Most site owners are eager for Google to index their websites. However, there are instances in which you don’t want Google to index content on your site. Perhaps you have content for internal use only or accidentally used copywritten material.
There are two relatively easy ways to remove a page from Google. Be aware that none of these options are immediate. All will take time to register on the Google search result pages.
Methods for Removing a Page from Google
1. Robots Exclusion Protocol
The first option involves using the robots meta-element NOINDEX. You can warn Google off from indexing a webpage by adding NOINDEX to the <head> area of a webpage. Problem solved. Now all you have to do is wait for Google and Bing to register the change.
Code Example:
<meta name=”robots” content=”noindex”>
You can also implement an exclusion protocol with a robots.txt file. A DISALLOW statement in the robots.txt discourages Googlebot from indexing the pages identified in the text document. Unfortunately, the page may still be indexed, but the exclusion protocol should keep Google from displaying the content in search results. However, this is not a reliable way to keep these pages from skewing your analytics.
2. Google Search Console
Google Search Console (GSC) is a free tool that can be quickly and easily activated. By utilizing Google Search Console, you can select a page to be removed from Google’s index. Bing also offers their own webmaster console that you can use to remove webpages from their index.

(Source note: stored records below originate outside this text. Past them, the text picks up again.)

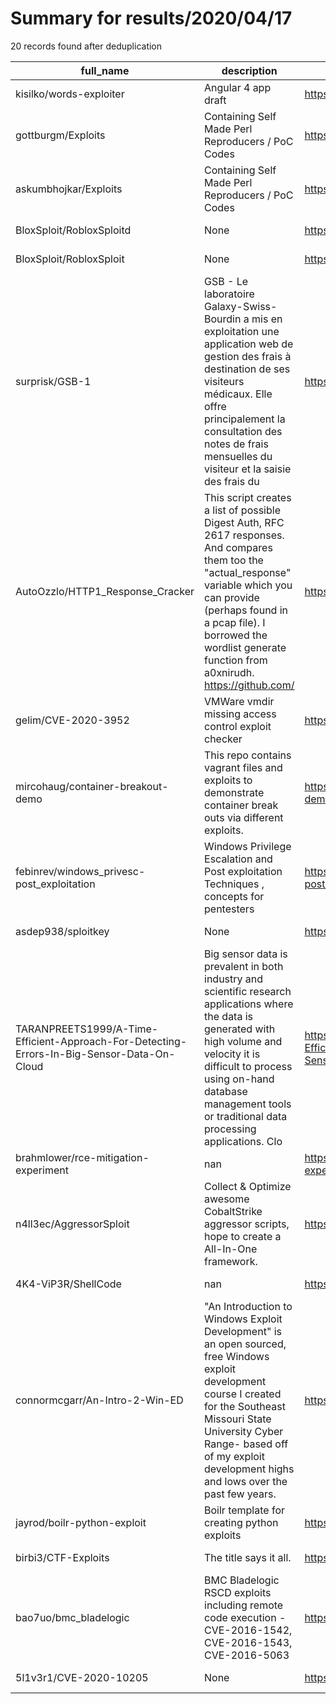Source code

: 
# Summary for results/2020/04/17
    
20 records found after deduplication

| full_name | description | html_url | matched_list | matched_count | pushed_at | size | stargazers_count | language | forks_count |
|--------------------------------------------------------------------------------------------|------------------------------------------------------------------------------------------------------------------------------------------------------------------------------------------------------------------------------------------------------------------|---------------------------------------------------------------------------------------------------------------|--------------------------------------|-----------------|---------------------------|--------|--------------------|------------|---------------|
| kisilko/words-exploiter | Angular 4 app draft | https://github.com/kisilko/words-exploiter | ['exploit'] | 1 | 2020-04-17 22:47:34+00:00 | 1674 | 0 | | 0 |
| gottburgm/Exploits | Containing Self Made Perl Reproducers / PoC Codes | https://github.com/gottburgm/Exploits | ['cve poc', 'exploit'] | 2 | 2020-04-17 07:28:55+00:00 | 42196 | 163 | Perl | 102 |
| askumbhojkar/Exploits | Containing Self Made Perl Reproducers / PoC Codes | https://github.com/askumbhojkar/Exploits | ['exploit'] | 1 | 2020-04-17 07:28:55+00:00 | 42196 | 0 | | 0 |
| BloxSploit/RobloxSploitd | None | https://github.com/BloxSploit/RobloxSploitd | ['sploit'] | 1 | 2020-04-17 21:13:43+00:00 | 5 | 0 | | 0 |
| BloxSploit/RobloxSploit | None | https://github.com/BloxSploit/RobloxSploit | ['sploit'] | 1 | 2020-04-17 21:03:06+00:00 | 0 | 0 | | 0 |
| surprisk/GSB-1 | GSB - Le laboratoire Galaxy-Swiss-Bourdin a mis en exploitation une application web de gestion des frais à destination de ses visiteurs médicaux. Elle offre principalement la consultation des notes de frais mensuelles du visiteur et la saisie des frais du | https://github.com/surprisk/GSB-1 | ['exploit'] | 1 | 2020-04-17 14:15:49+00:00 | 352 | 0 | PHP | 0 |
| AutoOzzlo/HTTP1_Response_Cracker | This script creates a list of possible Digest Auth, RFC 2617 responses. And compares them too the "actual_response" variable which you can provide (perhaps found in a pcap file). I borrowed the wordlist generate function from a0xnirudh. https://github.com/ | https://github.com/AutoOzzlo/HTTP1_Response_Cracker | ['exploit'] | 1 | 2020-04-17 13:27:56+00:00 | 1 | 0 | Python | 0 |
| gelim/CVE-2020-3952 | VMWare vmdir missing access control exploit checker | https://github.com/gelim/CVE-2020-3952 | ['cve-2', 'exploit'] | 2 | 2020-04-17 17:09:06+00:00 | 3 | 0 | Python | 1 |
| mircohaug/container-breakout-demo | This repo contains vagrant files and exploits to demonstrate container break outs via different exploits. | https://github.com/mircohaug/container-breakout-demo | ['exploit'] | 1 | 2020-04-17 08:42:42+00:00 | 9605 | 1 | C | 1 |
| febinrev/windows_privesc-post_exploitation | Windows Privilege Escalation and Post exploitation Techniques , concepts for pentesters | https://github.com/febinrev/windows_privesc-post_exploitation | ['exploit'] | 1 | 2020-04-17 07:32:38+00:00 | 11 | 0 | | 0 |
| asdep938/sploitkey | None | https://github.com/asdep938/sploitkey | ['sploit'] | 1 | 2020-04-17 06:41:55+00:00 | 2 | 0 | HTML | 0 |
| TARANPREETS1999/A-Time-Efficient-Approach-For-Detecting-Errors-In-Big-Sensor-Data-On-Cloud | Big sensor data is prevalent in both industry and scientific research applications where the data is generated with high volume and velocity it is difficult to process using on-hand database management tools or traditional data processing applications. Clo | https://github.com/TARANPREETS1999/A-Time-Efficient-Approach-For-Detecting-Errors-In-Big-Sensor-Data-On-Cloud | ['exploit'] | 1 | 2020-04-17 03:24:19+00:00 | 18 | 1 | | 0 |
| brahmlower/rce-mitigation-experiment | nan | https://github.com/brahmlower/rce-mitigation-experiment | ['rce'] | 1 | 2020-04-17 04:09:08+00:00 | 21 | 0 | Makefile | 0 |
| n4ll3ec/AggressorSploit | Collect & Optimize awesome CobaltStrike aggressor scripts, hope to create a All-In-One framework. | https://github.com/n4ll3ec/AggressorSploit | ['sploit'] | 1 | 2020-04-17 01:34:30+00:00 | 102315 | 35 | PowerShell | 5 |
| 4K4-ViP3R/ShellCode | nan | https://github.com/4K4-ViP3R/ShellCode | ['shellcode'] | 1 | 2020-04-17 07:05:38+00:00 | 2056 | 0 | nan | 0 |
| connormcgarr/An-Intro-2-Win-ED | "An Introduction to Windows Exploit Development" is an open sourced, free Windows exploit development course I created for the Southeast Missouri State University Cyber Range- based off of my exploit development highs and lows over the past few years. | https://github.com/connormcgarr/An-Intro-2-Win-ED | ['exploit'] | 1 | 2020-04-17 02:47:58+00:00 | 8287 | 19 | | 7 |
| jayrod/boilr-python-exploit | Boilr template for creating python exploits | https://github.com/jayrod/boilr-python-exploit | ['exploit'] | 1 | 2020-04-17 18:43:04+00:00 | 3 | 0 | Python | 0 |
| birbi3/CTF-Exploits | The title says it all. | https://github.com/birbi3/CTF-Exploits | ['exploit'] | 1 | 2020-04-17 03:17:02+00:00 | 7 | 0 | Python | 0 |
| bao7uo/bmc_bladelogic | BMC Bladelogic RSCD exploits including remote code execution - CVE-2016-1542, CVE-2016-1543, CVE-2016-5063 | https://github.com/bao7uo/bmc_bladelogic | ['exploit', 'remote code execution'] | 2 | 2020-04-17 14:38:14+00:00 | 162 | 18 | Python | 8 |
| 5l1v3r1/CVE-2020-10205 | None | https://github.com/5l1v3r1/CVE-2020-10205 | ['cve-2'] | 1 | 2020-04-17 04:00:37+00:00 | 1 | 0 | | 0 |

In order to remove a URL using GSC:
-
-
- Log into Google Search Console and select the website you’d like to manage.
- Select “Optimization” in the left-hand navigation menu.
- Select the “Remove URL” option in the sub-menu.
- Select “Create a new request for removal.”
- Enter the URL for the page you want to be removed and confirm your choice.
- Wait. It may take up to 48 hours.
- GSC also now provides an update on the state of a removal request. If your request is denied, clicking “Learn more” will give you more information.
-
If you change your mind, you can cancel a removal request in Google Search Console by clicking “Reinclude” beside the URL.
Keep in mind that a removal using GSC or Bing’s Webmaster tools may only be temporary. After 90 days, the removal request will expire. The webpage may be re-added to the index if there are still links pointing to the page and it remains available for indexing. For this reason, it is still important to include a NOINDEX tag in the <head> of the webpage to ensure it isn’t indexed again.
Lastly, the remove page request in GSC is not the appropriate tool for fixing canonicalization issues or managing web migrations. There are more successful methods for resolving these situations with Google.
3. Hide the Page Behind a Login
Google is unable to index pages that require login for access. A sure-fire way to ensure internal content isn’t mistakenly indexed by google is to hide these pages behind a password. Secure information, such as personal and financial data, should always be protected in this manner.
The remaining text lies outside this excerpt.